Caching and optimization:
Caching and optimization help in improving the performance of the incoming queries. This includes both in-memory and physical storage cache apart from an option to configure full or partial caching of views. Physical storage could be done via files in proprietary format or standard RDBMS systems.
Data Distribution:
The Data Distribution layer exposes the data in response to the queries received through various protocols. A typical consumption layer publishes data in various formats including JSON and XML and supports Web Services such as Representational state transfer (REST) and Simple Object Access Protocol (SOAP), Java Database Connectivity (JDBC), Open Database Connectivity (ODBC), OData and Message Queues.

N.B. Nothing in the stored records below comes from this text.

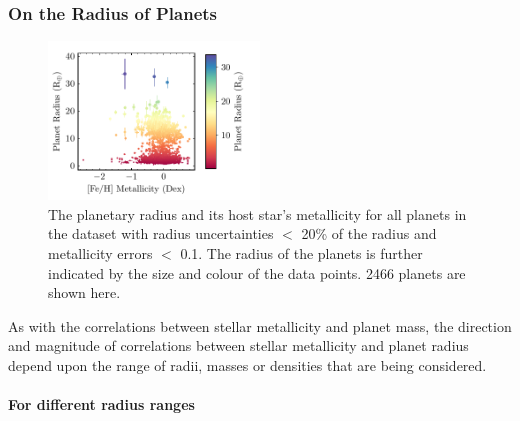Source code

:\documentclass[a4paper,twocolumn,12pt]{article}
\begin{document}





\subsubsection{On the Radius of Planets}

\begin{figure}[h!]
    \centering
    \includegraphics[width=0.5\textwidth]{Graphs/FeH vs Radius Planet Plot.pdf}
    \caption{The planetary radius and its host star's metallicity for all planets in the dataset with radius uncertainties $<$ 20\% of the radius and metallicity errors $<$ 0.1. The radius of the planets is further indicated by the size and colour of the data points. 2466 planets are shown here.}
    \label{figure: Fe/H vs radius parameter plot}
\end{figure}

As with the correlations between stellar metallicity and planet mass, the direction and magnitude of correlations between stellar metallicity and planet radius depend upon the range of radii, masses or densities that are being considered.




\paragraph{For different radius ranges}
\end{document}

Design and administration tools:
This includes tools for graphical design and import/export of data objects, integration of source code configuration management tools like subversion and TFS, administration and configuration. Some of the advanced tools also provide intelligent design recommendations.
Data Source Write Back:
Ability to write the transformed data back to the source from which the data was initially extracted is now becoming more common. Many of the new age tools are now allowing users to write back the data either as new records or updates to existing ones.
Metadata Catalog:
Data Virtualization tools primarily support two types of Metadata:
Design and configurations: These include Metadata related to source systems, mapping of the source systems with creation of logical data objects during design, and run-time execution data. This could be stored either in an XML or a proprietary format. This also helps in sharing the Metadata with other data management tools performing data quality, ETL, or Master data management functions. Additional catalog: The design and configuration data may need to be queried sometimes. Most tools provide additional cataloging features which enable business users to tag and categorize the Metadata elements. Frequent Metadata queries can be saved in addition.
Making Strides with Agile Data Architecture
Today’s organizations are increasingly leveraging data virtualization for Data Services for Underwriting Desktop, Agile Sales Reporting, Risk Analytics, Operational Effectiveness, Advanced Customer Analytics, Risk Data Aggregation, Mergers, Acquisitions, Migrations and to insure against risk during legacy modernization. Data Virtualization is also finding a place in several horizontal use cases like providing controlled access to data for data governance, analytics, data lake/Big Data, cloud solutions, and data services etc.
Given its ability to be part of multiple data-related use case architectures, data virtualization is a unique technology. It is likely to see more innovations and large-scale adoption in a very short time.